Worst of all, they felt this unfolding horror story could have been avoided. The fact that we did not have the manpower or equipment to accomplish the mission wasn’t simply a matter of oversight. The civilian leadership at the Pentagon had specifically ordered the Army and FORSCOM to not engage in post invasion planning. We knew that Army Chief of Staff General Eric Shinseki’s warning several months earlier had not only gone unheeded but had been flatly and publically dismissed by the department’s senior political appointees. Several months before the invasion Shinseki had told the Senate Armed Services Committee that maintaining order in post invasion Iraq would require “several hundred thousand soldiers.” He explained “We’re talking about post-hostilities control over a piece of geography that’s fairly significant with the kinds of ethnic tensions that could lead to other problems.”
But Defense Deputy Secretary Paul Wolfowitz had almost immediately countered,
Some of the higher-end predictions that we have been hearing recently, such as the notion that it will take several hundred thousand U.S. troops to provide stability in post-Saddam Iraq, are wildly off the mark. First, it’s hard to conceive that it would take more forces to provide stability in post-Saddam Iraq than it would take to conduct the war itself…
What we did not realize until we sat down at the briefing table at Fort McPherson is that Wolfowitz and his neoconservative allies in the Department of Defense and in the White House and elsewhere had not only rejected the judgment of the senior army commander, they had forbidden his subordinates to develop contingency plans on the possibility that his judgments might be accurate.
Wolfowitz and the other political appointees at the Pentagon did not need to rely on the uniformed services for information or judgment. They had their own sources such as fellow neocon Ken Adelman, at the premier neocon think tank, Project for a New American Century. Adelman assured Wolfowitz and others at the Defense Department that Iraq would be a “cakewalk.” His words were echoed by Vice President Richard Cheney who said that we would be “greeted as liberators.”

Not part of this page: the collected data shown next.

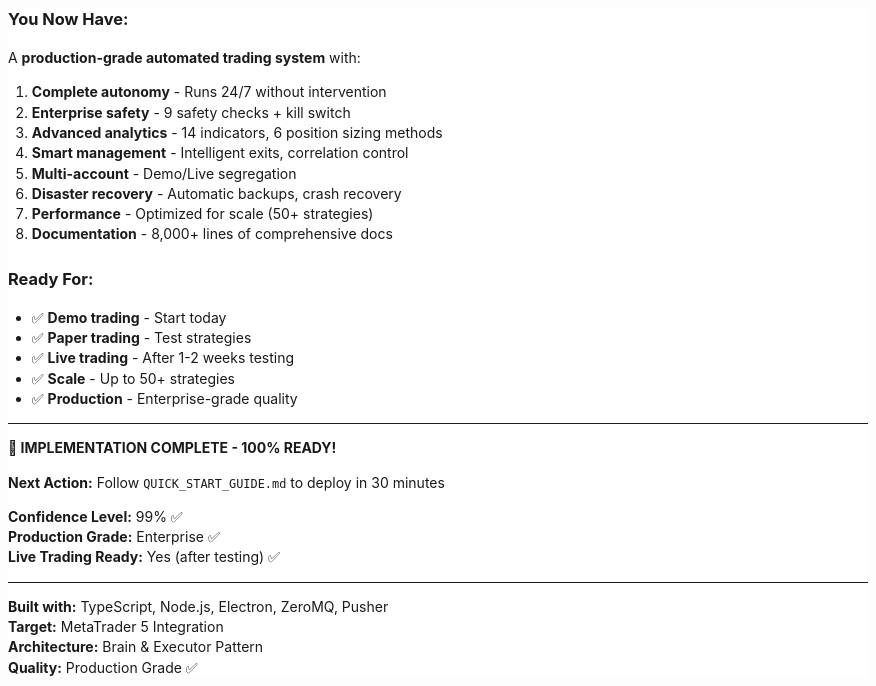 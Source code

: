 ### You Now Have:

A **production-grade automated trading system** with:

1. **Complete autonomy** - Runs 24/7 without intervention
2. **Enterprise safety** - 9 safety checks + kill switch
3. **Advanced analytics** - 14 indicators, 6 position sizing methods
4. **Smart management** - Intelligent exits, correlation control
5. **Multi-account** - Demo/Live segregation
6. **Disaster recovery** - Automatic backups, crash recovery
7. **Performance** - Optimized for scale (50+ strategies)
8. **Documentation** - 8,000+ lines of comprehensive docs

### Ready For:
- ✅ **Demo trading** - Start today
- ✅ **Paper trading** - Test strategies
- ✅ **Live trading** - After 1-2 weeks testing
- ✅ **Scale** - Up to 50+ strategies
- ✅ **Production** - Enterprise-grade quality

---

**🚀 IMPLEMENTATION COMPLETE - 100% READY!**

**Next Action:** Follow `QUICK_START_GUIDE.md` to deploy in 30 minutes

**Confidence Level:** 99% ✅  
**Production Grade:** Enterprise ✅  
**Live Trading Ready:** Yes (after testing) ✅

---

**Built with:** TypeScript, Node.js, Electron, ZeroMQ, Pusher  
**Target:** MetaTrader 5 Integration  
**Architecture:** Brain & Executor Pattern  
**Quality:** Production Grade ✅
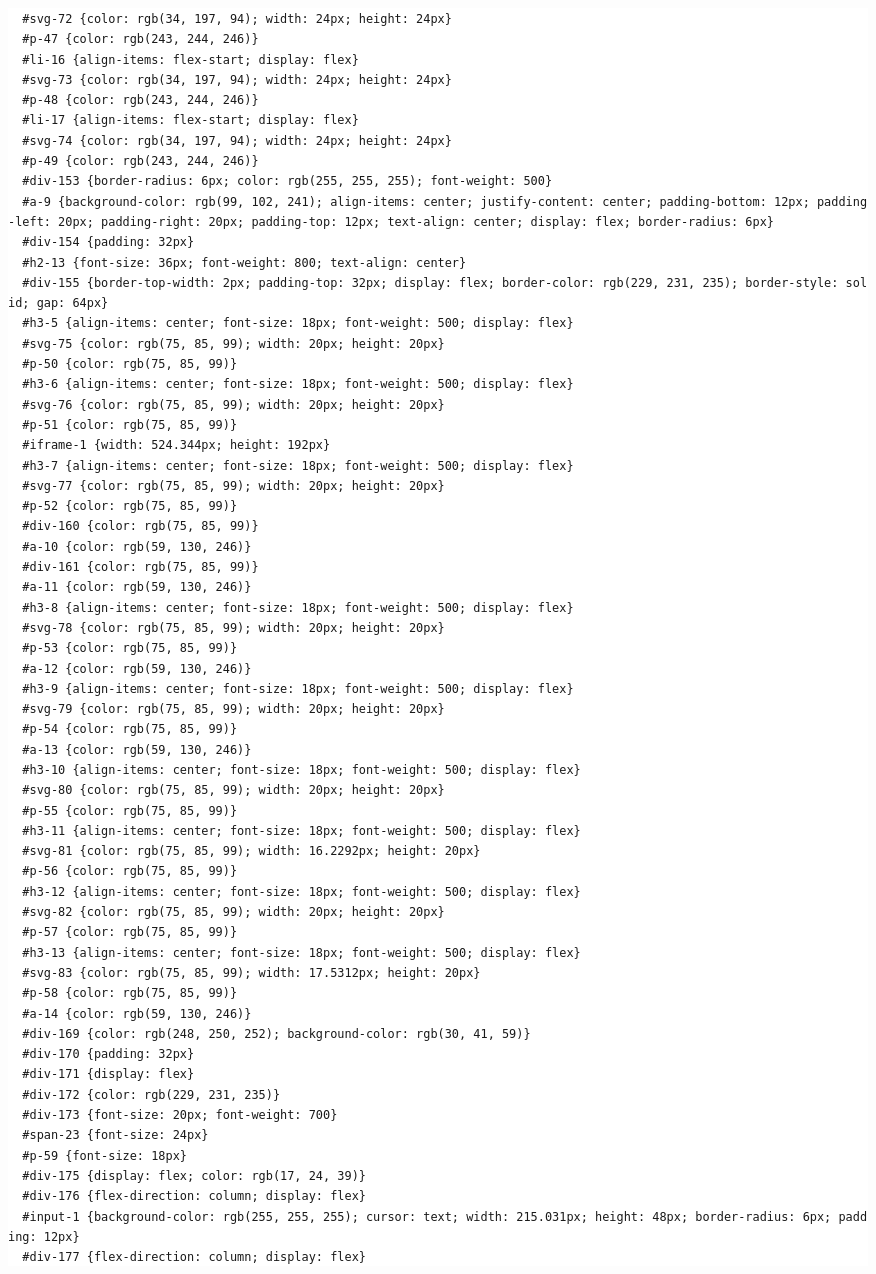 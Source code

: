       #svg-72 {color: rgb(34, 197, 94); width: 24px; height: 24px}
      #p-47 {color: rgb(243, 244, 246)}
      #li-16 {align-items: flex-start; display: flex}
      #svg-73 {color: rgb(34, 197, 94); width: 24px; height: 24px}
      #p-48 {color: rgb(243, 244, 246)}
      #li-17 {align-items: flex-start; display: flex}
      #svg-74 {color: rgb(34, 197, 94); width: 24px; height: 24px}
      #p-49 {color: rgb(243, 244, 246)}
      #div-153 {border-radius: 6px; color: rgb(255, 255, 255); font-weight: 500}
      #a-9 {background-color: rgb(99, 102, 241); align-items: center; justify-content: center; padding-bottom: 12px; padding-left: 20px; padding-right: 20px; padding-top: 12px; text-align: center; display: flex; border-radius: 6px}
      #div-154 {padding: 32px}
      #h2-13 {font-size: 36px; font-weight: 800; text-align: center}
      #div-155 {border-top-width: 2px; padding-top: 32px; display: flex; border-color: rgb(229, 231, 235); border-style: solid; gap: 64px}
      #h3-5 {align-items: center; font-size: 18px; font-weight: 500; display: flex}
      #svg-75 {color: rgb(75, 85, 99); width: 20px; height: 20px}
      #p-50 {color: rgb(75, 85, 99)}
      #h3-6 {align-items: center; font-size: 18px; font-weight: 500; display: flex}
      #svg-76 {color: rgb(75, 85, 99); width: 20px; height: 20px}
      #p-51 {color: rgb(75, 85, 99)}
      #iframe-1 {width: 524.344px; height: 192px}
      #h3-7 {align-items: center; font-size: 18px; font-weight: 500; display: flex}
      #svg-77 {color: rgb(75, 85, 99); width: 20px; height: 20px}
      #p-52 {color: rgb(75, 85, 99)}
      #div-160 {color: rgb(75, 85, 99)}
      #a-10 {color: rgb(59, 130, 246)}
      #div-161 {color: rgb(75, 85, 99)}
      #a-11 {color: rgb(59, 130, 246)}
      #h3-8 {align-items: center; font-size: 18px; font-weight: 500; display: flex}
      #svg-78 {color: rgb(75, 85, 99); width: 20px; height: 20px}
      #p-53 {color: rgb(75, 85, 99)}
      #a-12 {color: rgb(59, 130, 246)}
      #h3-9 {align-items: center; font-size: 18px; font-weight: 500; display: flex}
      #svg-79 {color: rgb(75, 85, 99); width: 20px; height: 20px}
      #p-54 {color: rgb(75, 85, 99)}
      #a-13 {color: rgb(59, 130, 246)}
      #h3-10 {align-items: center; font-size: 18px; font-weight: 500; display: flex}
      #svg-80 {color: rgb(75, 85, 99); width: 20px; height: 20px}
      #p-55 {color: rgb(75, 85, 99)}
      #h3-11 {align-items: center; font-size: 18px; font-weight: 500; display: flex}
      #svg-81 {color: rgb(75, 85, 99); width: 16.2292px; height: 20px}
      #p-56 {color: rgb(75, 85, 99)}
      #h3-12 {align-items: center; font-size: 18px; font-weight: 500; display: flex}
      #svg-82 {color: rgb(75, 85, 99); width: 20px; height: 20px}
      #p-57 {color: rgb(75, 85, 99)}
      #h3-13 {align-items: center; font-size: 18px; font-weight: 500; display: flex}
      #svg-83 {color: rgb(75, 85, 99); width: 17.5312px; height: 20px}
      #p-58 {color: rgb(75, 85, 99)}
      #a-14 {color: rgb(59, 130, 246)}
      #div-169 {color: rgb(248, 250, 252); background-color: rgb(30, 41, 59)}
      #div-170 {padding: 32px}
      #div-171 {display: flex}
      #div-172 {color: rgb(229, 231, 235)}
      #div-173 {font-size: 20px; font-weight: 700}
      #span-23 {font-size: 24px}
      #p-59 {font-size: 18px}
      #div-175 {display: flex; color: rgb(17, 24, 39)}
      #div-176 {flex-direction: column; display: flex}
      #input-1 {background-color: rgb(255, 255, 255); cursor: text; width: 215.031px; height: 48px; border-radius: 6px; padding: 12px}
      #div-177 {flex-direction: column; display: flex}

And while there was a brief period of euphoria after Saddam’s flight from Baghdad the realities of regime change and inadequate preparation soon became apparent. There was no means of stopping rampant lawlessness. A system for protecting ordinary Iraqi citizens from thuggery and street violence did not exist. There was no plan for guarding the nation’s infrastructure or historical treasures, for providing essential services such as sanitation, clean water, or electricity.
Long before the Central Intelligence Agency revealed Saddam had none of the weapons that the Bush administration used as a pretext for going to war, before the catastrophic decision to disband the Iraqi army, before the Anbar rebellion, before 5 percent of the 4,800 soldiers that would die there had perished, these men knew that we were headed for disaster. They were absolutely furious and they were focused like a laser beam on convincing the congressional committee that allocated their resources to understand that the monumental screw-up that was about to unfold was not of their making.
Later that day several officers confided further that to their knowledge no civilian leadership in the history of the country had ever shown such contempt for the military or its expertise in developing and executing strategy even on strictly military matters. One can only imagine how much those feelings hardened as the death toll in Iraq continued to climb not only from the poor strategy and planning instituted at the outset, but also from the civilian leadership’s continuing failure to cut through the red tape in order to secure the body armor, explosive detection equipment, and armored vehicles so desperately needed throughout 2003 and 2004 to save the lives of those we had sent into what can only be described as a quagmire.
My conversations that day at Fort McPherson came back to me last week when I heard former Gov. John Sununu (R-NH) who is now the national co-chair of the Romney for President Campaign, allege that race was the principal reason that the former chairman of the Joint Chiefs of Staff and a former commander of FORSCOM, Colin Powell, had endorsed the president.
Powell himself served in the George W. Bush administration and would not reject Gov. Romney for president simply because of mistakes made by others in that administration. But as he explained to Joe Scarborough following his endorsement he is concerned not only by foreign policy pronouncements made by the candidate, (“the Russian Federation is our number 1 geostrategic threat”) but also by the national security team that Gov. Romney has assembled—specifically the reliance on neocons.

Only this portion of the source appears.